[[ RECORDS FOR THIS TASK open ]]
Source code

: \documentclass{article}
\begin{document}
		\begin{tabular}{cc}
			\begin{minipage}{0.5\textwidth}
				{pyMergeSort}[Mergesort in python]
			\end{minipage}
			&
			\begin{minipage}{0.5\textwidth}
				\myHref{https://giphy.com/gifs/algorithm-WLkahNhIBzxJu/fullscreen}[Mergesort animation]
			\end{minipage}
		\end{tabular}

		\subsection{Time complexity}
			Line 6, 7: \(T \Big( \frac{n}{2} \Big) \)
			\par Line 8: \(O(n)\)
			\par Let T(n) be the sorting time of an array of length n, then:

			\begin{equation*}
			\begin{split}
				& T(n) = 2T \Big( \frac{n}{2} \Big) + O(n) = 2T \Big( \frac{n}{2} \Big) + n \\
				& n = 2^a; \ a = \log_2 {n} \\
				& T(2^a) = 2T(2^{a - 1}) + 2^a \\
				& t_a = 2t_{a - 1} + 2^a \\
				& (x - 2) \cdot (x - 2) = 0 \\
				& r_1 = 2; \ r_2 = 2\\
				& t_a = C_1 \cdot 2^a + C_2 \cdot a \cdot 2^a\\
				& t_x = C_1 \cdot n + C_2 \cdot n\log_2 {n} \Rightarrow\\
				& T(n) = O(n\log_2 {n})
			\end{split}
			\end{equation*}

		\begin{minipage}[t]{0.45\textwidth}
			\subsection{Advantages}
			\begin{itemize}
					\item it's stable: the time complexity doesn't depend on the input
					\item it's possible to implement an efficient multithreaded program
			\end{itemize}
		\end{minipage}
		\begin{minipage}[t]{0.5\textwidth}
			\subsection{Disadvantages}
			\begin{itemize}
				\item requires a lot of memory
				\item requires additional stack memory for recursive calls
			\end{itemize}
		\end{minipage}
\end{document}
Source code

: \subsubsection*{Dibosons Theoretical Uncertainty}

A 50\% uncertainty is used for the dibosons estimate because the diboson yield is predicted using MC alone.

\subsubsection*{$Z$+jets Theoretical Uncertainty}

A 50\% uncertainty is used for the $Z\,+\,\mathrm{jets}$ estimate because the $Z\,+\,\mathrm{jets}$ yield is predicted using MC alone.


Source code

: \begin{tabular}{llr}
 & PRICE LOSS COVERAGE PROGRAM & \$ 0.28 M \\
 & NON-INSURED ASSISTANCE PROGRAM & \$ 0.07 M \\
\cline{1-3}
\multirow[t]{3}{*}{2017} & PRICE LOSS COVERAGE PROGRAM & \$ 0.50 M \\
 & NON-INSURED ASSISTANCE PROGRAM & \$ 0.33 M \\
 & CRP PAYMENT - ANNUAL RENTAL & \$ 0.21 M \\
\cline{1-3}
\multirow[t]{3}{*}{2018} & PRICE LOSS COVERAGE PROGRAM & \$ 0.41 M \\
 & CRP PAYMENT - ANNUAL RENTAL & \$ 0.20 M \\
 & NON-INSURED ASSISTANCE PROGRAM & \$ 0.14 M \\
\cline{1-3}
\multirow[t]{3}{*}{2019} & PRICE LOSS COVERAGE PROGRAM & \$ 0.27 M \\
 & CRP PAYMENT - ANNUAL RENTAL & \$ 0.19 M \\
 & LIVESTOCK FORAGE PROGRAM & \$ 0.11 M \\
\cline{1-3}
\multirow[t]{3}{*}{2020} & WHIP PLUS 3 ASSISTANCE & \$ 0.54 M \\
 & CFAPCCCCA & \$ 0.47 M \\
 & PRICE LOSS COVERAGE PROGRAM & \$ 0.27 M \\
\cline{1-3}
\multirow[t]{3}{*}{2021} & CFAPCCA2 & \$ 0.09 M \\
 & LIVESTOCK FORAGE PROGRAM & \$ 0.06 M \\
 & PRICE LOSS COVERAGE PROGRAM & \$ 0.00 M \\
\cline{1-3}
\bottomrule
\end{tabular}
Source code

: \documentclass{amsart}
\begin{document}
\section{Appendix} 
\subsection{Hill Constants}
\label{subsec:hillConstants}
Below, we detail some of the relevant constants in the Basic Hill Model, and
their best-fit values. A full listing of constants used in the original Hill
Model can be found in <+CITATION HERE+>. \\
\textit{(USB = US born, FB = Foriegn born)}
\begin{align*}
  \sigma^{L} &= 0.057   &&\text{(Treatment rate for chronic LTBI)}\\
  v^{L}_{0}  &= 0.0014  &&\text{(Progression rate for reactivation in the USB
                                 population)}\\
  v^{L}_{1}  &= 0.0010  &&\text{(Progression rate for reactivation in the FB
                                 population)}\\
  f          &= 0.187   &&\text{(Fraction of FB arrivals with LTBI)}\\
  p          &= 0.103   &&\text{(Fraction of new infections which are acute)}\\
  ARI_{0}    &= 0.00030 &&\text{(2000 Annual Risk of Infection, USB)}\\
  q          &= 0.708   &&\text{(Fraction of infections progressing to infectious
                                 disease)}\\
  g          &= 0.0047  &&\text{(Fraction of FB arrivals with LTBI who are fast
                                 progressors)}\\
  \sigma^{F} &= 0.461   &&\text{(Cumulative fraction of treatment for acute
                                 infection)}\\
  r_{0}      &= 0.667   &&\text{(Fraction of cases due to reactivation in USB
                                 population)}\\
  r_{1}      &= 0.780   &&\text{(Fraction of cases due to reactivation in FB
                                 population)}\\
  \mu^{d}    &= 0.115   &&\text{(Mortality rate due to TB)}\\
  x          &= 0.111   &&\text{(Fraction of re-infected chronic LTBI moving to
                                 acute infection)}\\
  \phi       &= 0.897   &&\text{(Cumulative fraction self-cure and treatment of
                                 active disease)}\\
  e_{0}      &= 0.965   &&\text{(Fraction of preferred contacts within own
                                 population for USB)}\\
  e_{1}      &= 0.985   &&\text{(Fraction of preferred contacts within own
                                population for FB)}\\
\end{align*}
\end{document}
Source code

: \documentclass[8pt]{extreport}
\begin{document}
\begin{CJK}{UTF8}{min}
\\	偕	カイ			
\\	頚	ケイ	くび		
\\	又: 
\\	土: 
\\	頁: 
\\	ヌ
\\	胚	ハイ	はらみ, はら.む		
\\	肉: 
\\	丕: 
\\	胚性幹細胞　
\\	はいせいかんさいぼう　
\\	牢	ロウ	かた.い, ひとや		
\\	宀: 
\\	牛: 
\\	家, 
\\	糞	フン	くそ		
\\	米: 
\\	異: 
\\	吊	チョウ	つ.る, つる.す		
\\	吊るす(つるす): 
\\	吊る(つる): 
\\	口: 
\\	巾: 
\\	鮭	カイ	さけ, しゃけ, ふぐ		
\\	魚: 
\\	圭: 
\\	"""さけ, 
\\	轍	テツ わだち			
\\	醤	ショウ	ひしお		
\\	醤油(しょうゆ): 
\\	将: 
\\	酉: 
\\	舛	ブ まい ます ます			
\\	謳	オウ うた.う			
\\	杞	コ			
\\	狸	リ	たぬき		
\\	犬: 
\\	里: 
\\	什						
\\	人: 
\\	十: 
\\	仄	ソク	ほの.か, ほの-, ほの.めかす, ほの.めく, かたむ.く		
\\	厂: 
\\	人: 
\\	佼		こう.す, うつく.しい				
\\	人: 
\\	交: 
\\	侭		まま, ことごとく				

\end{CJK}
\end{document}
[[ RECORDS FOR THIS TASK closed ]]
## WHAT THE TASK ASKS:
Keeping each word as it stands, transcribe every entry.

## EXERCISE OUTPUT:
Source code

: \documentclass{article}
\begin{document}
		\begin{tabular}{cc}
			\begin{minipage}{0.5\textwidth}
				{pyMergeSort}[Mergesort in python]
			\end{minipage}
			&
			\begin{minipage}{0.5\textwidth}
				\myHref{https://giphy.com/gifs/algorithm-WLkahNhIBzxJu/fullscreen}[Mergesort animation]
			\end{minipage}
		\end{tabular}

		\subsection{Time complexity}
			Line 6, 7: \(T \Big( \frac{n}{2} \Big) \)
			\par Line 8: \(O(n)\)
			\par Let T(n) be the sorting time of an array of length n, then:

			\begin{equation*}
			\begin{split}
				& T(n) = 2T \Big( \frac{n}{2} \Big) + O(n) = 2T \Big( \frac{n}{2} \Big) + n \\
				& n = 2^a; \ a = \log_2 {n} \\
				& T(2^a) = 2T(2^{a - 1}) + 2^a \\
				& t_a = 2t_{a - 1} + 2^a \\
				& (x - 2) \cdot (x - 2) = 0 \\
				& r_1 = 2; \ r_2 = 2\\
				& t_a = C_1 \cdot 2^a + C_2 \cdot a \cdot 2^a\\
				& t_x = C_1 \cdot n + C_2 \cdot n\log_2 {n} \Rightarrow\\
				& T(n) = O(n\log_2 {n})
			\end{split}
			\end{equation*}

		\begin{minipage}[t]{0.45\textwidth}
			\subsection{Advantages}
			\begin{itemize}
					\item it's stable: the time complexity doesn't depend on the input
					\item it's possible to implement an efficient multithreaded program
			\end{itemize}
		\end{minipage}
		\begin{minipage}[t]{0.5\textwidth}
			\subsection{Disadvantages}
			\begin{itemize}
				\item requires a lot of memory
				\item requires additional stack memory for recursive calls
			\end{itemize}
		\end{minipage}
\end{document}
Source code

: \subsubsection*{Dibosons Theoretical Uncertainty}

A 50\% uncertainty is used for the dibosons estimate because the diboson yield is predicted using MC alone.

\subsubsection*{$Z$+jets Theoretical Uncertainty}

A 50\% uncertainty is used for the $Z\,+\,\mathrm{jets}$ estimate because the $Z\,+\,\mathrm{jets}$ yield is predicted using MC alone.


Source code

: \begin{tabular}{llr}
 & PRICE LOSS COVERAGE PROGRAM & \$ 0.28 M \\
 & NON-INSURED ASSISTANCE PROGRAM & \$ 0.07 M \\
\cline{1-3}
\multirow[t]{3}{*}{2017} & PRICE LOSS COVERAGE PROGRAM & \$ 0.50 M \\
 & NON-INSURED ASSISTANCE PROGRAM & \$ 0.33 M \\
 & CRP PAYMENT - ANNUAL RENTAL & \$ 0.21 M \\
\cline{1-3}
\multirow[t]{3}{*}{2018} & PRICE LOSS COVERAGE PROGRAM & \$ 0.41 M \\
 & CRP PAYMENT - ANNUAL RENTAL & \$ 0.20 M \\
 & NON-INSURED ASSISTANCE PROGRAM & \$ 0.14 M \\
\cline{1-3}
\multirow[t]{3}{*}{2019} & PRICE LOSS COVERAGE PROGRAM & \$ 0.27 M \\
 & CRP PAYMENT - ANNUAL RENTAL & \$ 0.19 M \\
 & LIVESTOCK FORAGE PROGRAM & \$ 0.11 M \\
\cline{1-3}
\multirow[t]{3}{*}{2020} & WHIP PLUS 3 ASSISTANCE & \$ 0.54 M \\
 & CFAPCCCCA & \$ 0.47 M \\
 & PRICE LOSS COVERAGE PROGRAM & \$ 0.27 M \\
\cline{1-3}
\multirow[t]{3}{*}{2021} & CFAPCCA2 & \$ 0.09 M \\
 & LIVESTOCK FORAGE PROGRAM & \$ 0.06 M \\
 & PRICE LOSS COVERAGE PROGRAM & \$ 0.00 M \\
\cline{1-3}
\bottomrule
\end{tabular}
Source code

: \documentclass{amsart}
\begin{document}
\section{Appendix} 
\subsection{Hill Constants}
\label{subsec:hillConstants}
Below, we detail some of the relevant constants in the Basic Hill Model, and
their best-fit values. A full listing of constants used in the original Hill
Model can be found in <+CITATION HERE+>. \\
\textit{(USB = US born, FB = Foriegn born)}
\begin{align*}
  \sigma^{L} &= 0.057   &&\text{(Treatment rate for chronic LTBI)}\\
  v^{L}_{0}  &= 0.0014  &&\text{(Progression rate for reactivation in the USB
                                 population)}\\
  v^{L}_{1}  &= 0.0010  &&\text{(Progression rate for reactivation in the FB
                                 population)}\\
  f          &= 0.187   &&\text{(Fraction of FB arrivals with LTBI)}\\
  p          &= 0.103   &&\text{(Fraction of new infections which are acute)}\\
  ARI_{0}    &= 0.00030 &&\text{(2000 Annual Risk of Infection, USB)}\\
  q          &= 0.708   &&\text{(Fraction of infections progressing to infectious
                                 disease)}\\
  g          &= 0.0047  &&\text{(Fraction of FB arrivals with LTBI who are fast
                                 progressors)}\\
  \sigma^{F} &= 0.461   &&\text{(Cumulative fraction of treatment for acute
                                 infection)}\\
  r_{0}      &= 0.667   &&\text{(Fraction of cases due to reactivation in USB
                                 population)}\\
  r_{1}      &= 0.780   &&\text{(Fraction of cases due to reactivation in FB
                                 population)}\\
  \mu^{d}    &= 0.115   &&\text{(Mortality rate due to TB)}\\
  x          &= 0.111   &&\text{(Fraction of re-infected chronic LTBI moving to
                                 acute infection)}\\
  \phi       &= 0.897   &&\text{(Cumulative fraction self-cure and treatment of
                                 active disease)}\\
  e_{0}      &= 0.965   &&\text{(Fraction of preferred contacts within own
                                 population for USB)}\\
  e_{1}      &= 0.985   &&\text{(Fraction of preferred contacts within own
                                population for FB)}\\
\end{align*}
\end{document}
Source code

: \documentclass[8pt]{extreport}
\begin{document}
\begin{CJK}{UTF8}{min}
\\	偕	カイ			
\\	頚	ケイ	くび		
\\	又: 
\\	土: 
\\	頁: 
\\	ヌ
\\	胚	ハイ	はらみ, はら.む		
\\	肉: 
\\	丕: 
\\	胚性幹細胞　
\\	はいせいかんさいぼう　
\\	牢	ロウ	かた.い, ひとや		
\\	宀: 
\\	牛: 
\\	家, 
\\	糞	フン	くそ		
\\	米: 
\\	異: 
\\	吊	チョウ	つ.る, つる.す		
\\	吊るす(つるす): 
\\	吊る(つる): 
\\	口: 
\\	巾: 
\\	鮭	カイ	さけ, しゃけ, ふぐ		
\\	魚: 
\\	圭: 
\\	"""さけ, 
\\	轍	テツ わだち			
\\	醤	ショウ	ひしお		
\\	醤油(しょうゆ): 
\\	将: 
\\	酉: 
\\	舛	ブ まい ます ます			
\\	謳	オウ うた.う			
\\	杞	コ			
\\	狸	リ	たぬき		
\\	犬: 
\\	里: 
\\	什						
\\	人: 
\\	十: 
\\	仄	ソク	ほの.か, ほの-, ほの.めかす, ほの.めく, かたむ.く		
\\	厂: 
\\	人: 
\\	佼		こう.す, うつく.しい				
\\	人: 
\\	交: 
\\	侭		まま, ことごとく				

\end{CJK}
\end{document}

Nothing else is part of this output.